Skip to contents

This function works the same as rentrez::entrez_search() and ape::read.GenBank() together to download data from Genbank. However, it overcomes issues of download limits by iteratively downloading data and adding sequences and associated metadata together.

Usage

DoreyGenbank(
  db = "nucleotide",
  term = "(cytb[Gene Name]) AND (Apis[Organism])",
  retmax = 500,
  config = NULL,
  retmode = "xml",
  use_history = FALSE,
  seq.names = NULL,
  species.names = TRUE,
  as.character = FALSE,
  chunk.size = 400,
  quiet = TRUE,
  type = "DNA"
)

Arguments

db

character, name of the database to search for.

term

character, the search term. The syntax used in making these searches is described in the Details of this help message, the package vignette and reference given below.

retmax

numeric. The maximum number of sequences to return and download in a single search.

config

vector configuration options passed to httr::GET

retmode

character, one of json (default) or xml. This will make no difference in most cases.

use_history

logical. If TRUE return a web_history object for use in later calls to the NCBI

seq.names

the names to give to each sequence; by default the accession numbers are used. CURRENTLY NOT IN USE

species.names

a logical indicating whether to attribute the species names to the returned object.

as.character

a logical controlling whether to return the sequences as an object of class "DNAbin" (the default).

chunk.size

the number of sequences downloaded together (see details).

quiet

a logical value indicating whether to show the progress of the downloads.

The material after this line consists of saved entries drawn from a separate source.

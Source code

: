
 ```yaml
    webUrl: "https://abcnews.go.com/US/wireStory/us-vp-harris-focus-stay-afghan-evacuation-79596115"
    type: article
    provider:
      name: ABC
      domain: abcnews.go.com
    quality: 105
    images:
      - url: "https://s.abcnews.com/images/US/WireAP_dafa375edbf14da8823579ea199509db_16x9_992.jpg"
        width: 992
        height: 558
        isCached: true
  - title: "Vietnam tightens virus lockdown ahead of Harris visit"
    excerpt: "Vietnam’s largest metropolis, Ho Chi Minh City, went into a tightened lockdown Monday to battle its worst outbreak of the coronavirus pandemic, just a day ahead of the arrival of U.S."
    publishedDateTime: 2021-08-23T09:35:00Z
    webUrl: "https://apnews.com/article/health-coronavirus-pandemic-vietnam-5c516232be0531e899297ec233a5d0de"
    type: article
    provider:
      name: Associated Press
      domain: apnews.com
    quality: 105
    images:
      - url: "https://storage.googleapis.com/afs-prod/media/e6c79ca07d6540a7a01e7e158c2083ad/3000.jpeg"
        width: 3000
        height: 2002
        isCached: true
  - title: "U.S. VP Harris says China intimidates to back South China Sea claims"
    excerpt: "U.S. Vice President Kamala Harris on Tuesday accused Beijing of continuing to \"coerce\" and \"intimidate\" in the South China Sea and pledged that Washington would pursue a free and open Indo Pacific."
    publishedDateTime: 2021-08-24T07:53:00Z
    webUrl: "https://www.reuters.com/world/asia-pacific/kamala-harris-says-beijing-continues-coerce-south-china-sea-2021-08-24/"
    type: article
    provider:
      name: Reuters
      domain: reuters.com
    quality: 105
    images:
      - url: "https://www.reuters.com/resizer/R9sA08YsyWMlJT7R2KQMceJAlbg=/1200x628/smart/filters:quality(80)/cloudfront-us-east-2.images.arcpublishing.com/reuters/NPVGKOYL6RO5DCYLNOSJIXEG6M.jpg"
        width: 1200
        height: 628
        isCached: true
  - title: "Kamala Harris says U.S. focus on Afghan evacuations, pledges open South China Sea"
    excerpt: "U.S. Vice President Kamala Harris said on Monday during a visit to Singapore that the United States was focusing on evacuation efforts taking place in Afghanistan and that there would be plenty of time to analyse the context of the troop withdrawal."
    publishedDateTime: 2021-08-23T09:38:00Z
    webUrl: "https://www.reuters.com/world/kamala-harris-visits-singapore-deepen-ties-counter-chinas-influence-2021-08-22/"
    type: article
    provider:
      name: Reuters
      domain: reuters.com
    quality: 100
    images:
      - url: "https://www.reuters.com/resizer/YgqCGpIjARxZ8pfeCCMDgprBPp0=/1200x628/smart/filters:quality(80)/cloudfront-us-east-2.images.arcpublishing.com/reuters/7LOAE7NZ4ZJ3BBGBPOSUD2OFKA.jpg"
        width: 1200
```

If TRUE, will also print the (full) name of the FASTA file containing the downloaded sequences.

type

a character specifying to download "DNA" (nucleotide) or "AA" (amino acid) sequences.

Value

A list of DNA sequences made of vectors of class "DNAbin", or of single characters (if as.character = TRUE) with two attributes (species and description).

Examples


TEST <- DoreyGenbank(db = "nucleotide",
term = "(cytb[Gene Name]) AND (Apis[Organism])",
retmax = 500)